To do: Gather each line of the entries below that includes "Deploy".

#### Working data ####

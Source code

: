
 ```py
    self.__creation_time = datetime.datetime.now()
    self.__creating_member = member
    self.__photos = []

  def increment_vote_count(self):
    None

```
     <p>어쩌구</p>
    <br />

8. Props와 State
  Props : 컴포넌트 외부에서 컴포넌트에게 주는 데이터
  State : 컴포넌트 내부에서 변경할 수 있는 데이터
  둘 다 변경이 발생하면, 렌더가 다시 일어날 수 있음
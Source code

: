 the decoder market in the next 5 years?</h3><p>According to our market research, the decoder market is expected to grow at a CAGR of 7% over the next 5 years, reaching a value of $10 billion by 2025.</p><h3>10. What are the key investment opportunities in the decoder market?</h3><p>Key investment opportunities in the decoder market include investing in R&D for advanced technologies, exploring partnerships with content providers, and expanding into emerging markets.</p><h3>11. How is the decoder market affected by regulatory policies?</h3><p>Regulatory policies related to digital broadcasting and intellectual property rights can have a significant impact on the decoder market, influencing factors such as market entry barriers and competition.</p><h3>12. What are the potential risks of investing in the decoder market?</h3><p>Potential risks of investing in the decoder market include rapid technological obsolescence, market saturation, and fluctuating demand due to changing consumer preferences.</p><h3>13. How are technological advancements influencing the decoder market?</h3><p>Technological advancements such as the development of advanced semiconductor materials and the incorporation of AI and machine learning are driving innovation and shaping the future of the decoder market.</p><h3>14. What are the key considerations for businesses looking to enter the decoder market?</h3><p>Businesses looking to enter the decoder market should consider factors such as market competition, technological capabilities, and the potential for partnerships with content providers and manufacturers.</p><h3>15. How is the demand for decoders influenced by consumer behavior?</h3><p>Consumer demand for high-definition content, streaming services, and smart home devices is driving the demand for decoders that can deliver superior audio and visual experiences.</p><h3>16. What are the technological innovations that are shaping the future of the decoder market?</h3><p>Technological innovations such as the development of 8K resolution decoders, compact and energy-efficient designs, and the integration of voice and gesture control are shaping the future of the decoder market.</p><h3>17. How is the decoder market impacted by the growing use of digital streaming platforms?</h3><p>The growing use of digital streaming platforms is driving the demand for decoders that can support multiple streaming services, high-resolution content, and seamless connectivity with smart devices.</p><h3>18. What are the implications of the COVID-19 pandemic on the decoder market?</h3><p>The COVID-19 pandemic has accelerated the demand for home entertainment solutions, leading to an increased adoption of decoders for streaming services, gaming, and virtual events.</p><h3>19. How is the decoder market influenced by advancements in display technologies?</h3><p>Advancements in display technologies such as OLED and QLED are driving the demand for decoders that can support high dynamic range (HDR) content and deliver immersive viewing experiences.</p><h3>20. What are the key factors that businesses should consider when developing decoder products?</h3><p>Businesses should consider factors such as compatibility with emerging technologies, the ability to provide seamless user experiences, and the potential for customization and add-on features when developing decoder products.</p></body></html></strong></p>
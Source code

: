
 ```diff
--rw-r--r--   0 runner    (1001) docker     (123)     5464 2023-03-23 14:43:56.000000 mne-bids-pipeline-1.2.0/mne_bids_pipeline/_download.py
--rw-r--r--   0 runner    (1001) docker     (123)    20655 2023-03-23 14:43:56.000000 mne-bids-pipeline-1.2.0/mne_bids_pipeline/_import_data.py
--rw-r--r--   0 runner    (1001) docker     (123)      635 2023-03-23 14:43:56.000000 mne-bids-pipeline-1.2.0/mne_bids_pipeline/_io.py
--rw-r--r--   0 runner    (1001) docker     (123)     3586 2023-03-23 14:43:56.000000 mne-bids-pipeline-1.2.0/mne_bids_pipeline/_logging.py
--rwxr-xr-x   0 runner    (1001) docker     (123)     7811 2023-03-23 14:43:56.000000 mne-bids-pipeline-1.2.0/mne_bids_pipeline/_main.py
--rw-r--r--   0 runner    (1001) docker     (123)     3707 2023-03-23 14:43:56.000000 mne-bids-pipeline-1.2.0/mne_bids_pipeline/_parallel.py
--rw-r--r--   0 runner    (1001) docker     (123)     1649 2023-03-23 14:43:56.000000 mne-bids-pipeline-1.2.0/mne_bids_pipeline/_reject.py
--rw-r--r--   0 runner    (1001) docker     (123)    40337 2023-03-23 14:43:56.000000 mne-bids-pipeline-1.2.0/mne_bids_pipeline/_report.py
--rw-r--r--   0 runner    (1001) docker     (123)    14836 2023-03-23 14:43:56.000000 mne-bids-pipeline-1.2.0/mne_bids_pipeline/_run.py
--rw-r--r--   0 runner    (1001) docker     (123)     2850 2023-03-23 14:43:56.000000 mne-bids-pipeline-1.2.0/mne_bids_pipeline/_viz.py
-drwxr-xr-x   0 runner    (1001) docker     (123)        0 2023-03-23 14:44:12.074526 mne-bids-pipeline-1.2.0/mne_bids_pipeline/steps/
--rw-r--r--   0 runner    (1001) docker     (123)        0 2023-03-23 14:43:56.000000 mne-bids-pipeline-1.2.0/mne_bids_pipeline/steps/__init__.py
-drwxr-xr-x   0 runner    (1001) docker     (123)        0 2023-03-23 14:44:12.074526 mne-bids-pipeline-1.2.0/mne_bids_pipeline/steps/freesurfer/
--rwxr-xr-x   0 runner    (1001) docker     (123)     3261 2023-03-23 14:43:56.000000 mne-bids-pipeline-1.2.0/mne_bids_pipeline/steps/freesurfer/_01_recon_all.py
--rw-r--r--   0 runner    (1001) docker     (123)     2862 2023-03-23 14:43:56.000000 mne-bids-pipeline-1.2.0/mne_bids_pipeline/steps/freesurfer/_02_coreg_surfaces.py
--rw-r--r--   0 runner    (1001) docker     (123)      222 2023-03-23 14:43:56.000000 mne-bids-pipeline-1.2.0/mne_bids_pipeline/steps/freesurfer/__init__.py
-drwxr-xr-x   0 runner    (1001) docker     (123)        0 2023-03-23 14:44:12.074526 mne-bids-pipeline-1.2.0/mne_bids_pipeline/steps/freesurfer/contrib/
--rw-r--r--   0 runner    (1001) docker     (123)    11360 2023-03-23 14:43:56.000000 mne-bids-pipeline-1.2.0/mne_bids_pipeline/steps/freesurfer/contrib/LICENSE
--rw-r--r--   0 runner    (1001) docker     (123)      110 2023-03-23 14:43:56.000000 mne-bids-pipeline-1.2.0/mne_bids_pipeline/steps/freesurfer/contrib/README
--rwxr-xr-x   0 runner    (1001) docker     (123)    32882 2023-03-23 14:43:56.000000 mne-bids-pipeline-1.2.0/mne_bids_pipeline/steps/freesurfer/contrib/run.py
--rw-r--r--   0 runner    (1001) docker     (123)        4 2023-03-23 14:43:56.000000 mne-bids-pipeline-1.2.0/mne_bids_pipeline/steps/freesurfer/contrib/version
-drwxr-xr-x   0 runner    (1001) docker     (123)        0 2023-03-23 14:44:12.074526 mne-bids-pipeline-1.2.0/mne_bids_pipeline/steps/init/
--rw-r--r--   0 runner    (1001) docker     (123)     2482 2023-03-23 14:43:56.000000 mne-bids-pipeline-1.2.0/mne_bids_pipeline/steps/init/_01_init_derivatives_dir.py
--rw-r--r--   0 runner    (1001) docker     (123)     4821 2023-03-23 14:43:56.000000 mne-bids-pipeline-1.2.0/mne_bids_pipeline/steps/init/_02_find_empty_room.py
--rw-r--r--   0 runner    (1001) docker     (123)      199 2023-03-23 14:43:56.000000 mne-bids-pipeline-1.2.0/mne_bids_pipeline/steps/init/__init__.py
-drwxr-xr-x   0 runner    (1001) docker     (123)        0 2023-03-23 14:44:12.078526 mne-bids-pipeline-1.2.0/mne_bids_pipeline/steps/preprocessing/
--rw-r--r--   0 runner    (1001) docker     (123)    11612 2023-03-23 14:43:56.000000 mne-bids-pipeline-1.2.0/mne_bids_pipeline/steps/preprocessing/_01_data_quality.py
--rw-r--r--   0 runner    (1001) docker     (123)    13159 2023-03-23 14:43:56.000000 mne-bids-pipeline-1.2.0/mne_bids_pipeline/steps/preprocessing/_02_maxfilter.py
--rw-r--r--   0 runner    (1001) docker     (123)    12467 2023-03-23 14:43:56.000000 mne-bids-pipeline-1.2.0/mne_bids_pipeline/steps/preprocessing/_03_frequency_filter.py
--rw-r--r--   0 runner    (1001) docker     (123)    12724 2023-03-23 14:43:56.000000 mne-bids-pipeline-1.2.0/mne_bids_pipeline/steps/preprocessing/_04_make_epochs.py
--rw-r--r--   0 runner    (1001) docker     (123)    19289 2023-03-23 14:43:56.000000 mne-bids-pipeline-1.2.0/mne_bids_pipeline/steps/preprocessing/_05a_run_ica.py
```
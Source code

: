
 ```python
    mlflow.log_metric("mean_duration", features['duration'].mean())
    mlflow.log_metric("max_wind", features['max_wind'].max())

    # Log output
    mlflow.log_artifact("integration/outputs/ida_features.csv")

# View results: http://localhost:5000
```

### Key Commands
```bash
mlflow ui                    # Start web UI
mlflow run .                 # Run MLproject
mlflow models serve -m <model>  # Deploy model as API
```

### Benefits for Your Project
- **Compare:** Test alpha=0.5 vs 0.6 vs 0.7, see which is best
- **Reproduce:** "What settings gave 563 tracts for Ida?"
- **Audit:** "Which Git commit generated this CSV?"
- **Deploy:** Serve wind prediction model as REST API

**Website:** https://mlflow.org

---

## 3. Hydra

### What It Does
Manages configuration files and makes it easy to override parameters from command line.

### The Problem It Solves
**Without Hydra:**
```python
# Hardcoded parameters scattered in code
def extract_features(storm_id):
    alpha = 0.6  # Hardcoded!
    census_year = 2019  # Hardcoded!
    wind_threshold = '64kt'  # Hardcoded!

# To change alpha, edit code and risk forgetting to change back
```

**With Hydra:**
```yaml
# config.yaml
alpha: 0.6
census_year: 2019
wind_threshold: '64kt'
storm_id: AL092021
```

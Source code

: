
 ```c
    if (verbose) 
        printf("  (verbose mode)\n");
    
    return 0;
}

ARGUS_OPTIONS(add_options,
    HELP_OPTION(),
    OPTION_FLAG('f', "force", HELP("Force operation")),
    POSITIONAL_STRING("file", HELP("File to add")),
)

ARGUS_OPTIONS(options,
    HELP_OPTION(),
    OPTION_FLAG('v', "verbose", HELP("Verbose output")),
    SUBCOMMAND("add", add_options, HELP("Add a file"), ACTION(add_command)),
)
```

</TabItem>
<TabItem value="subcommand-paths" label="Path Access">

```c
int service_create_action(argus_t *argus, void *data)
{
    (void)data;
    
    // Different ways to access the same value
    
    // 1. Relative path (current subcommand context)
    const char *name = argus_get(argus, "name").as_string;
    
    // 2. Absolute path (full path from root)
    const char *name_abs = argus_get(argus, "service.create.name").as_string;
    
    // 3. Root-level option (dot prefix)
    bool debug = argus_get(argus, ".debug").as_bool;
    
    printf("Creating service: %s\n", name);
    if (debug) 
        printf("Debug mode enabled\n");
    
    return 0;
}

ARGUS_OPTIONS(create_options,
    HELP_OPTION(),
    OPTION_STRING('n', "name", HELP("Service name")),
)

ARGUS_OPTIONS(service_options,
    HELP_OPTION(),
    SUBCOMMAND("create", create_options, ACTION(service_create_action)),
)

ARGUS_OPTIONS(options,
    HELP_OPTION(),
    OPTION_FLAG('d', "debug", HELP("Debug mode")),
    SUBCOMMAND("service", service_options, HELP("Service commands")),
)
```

####

Response to the exercise:
mlflow models serve -m <model>  # Deploy model as API
- **Deploy:** Serve wind prediction model as REST API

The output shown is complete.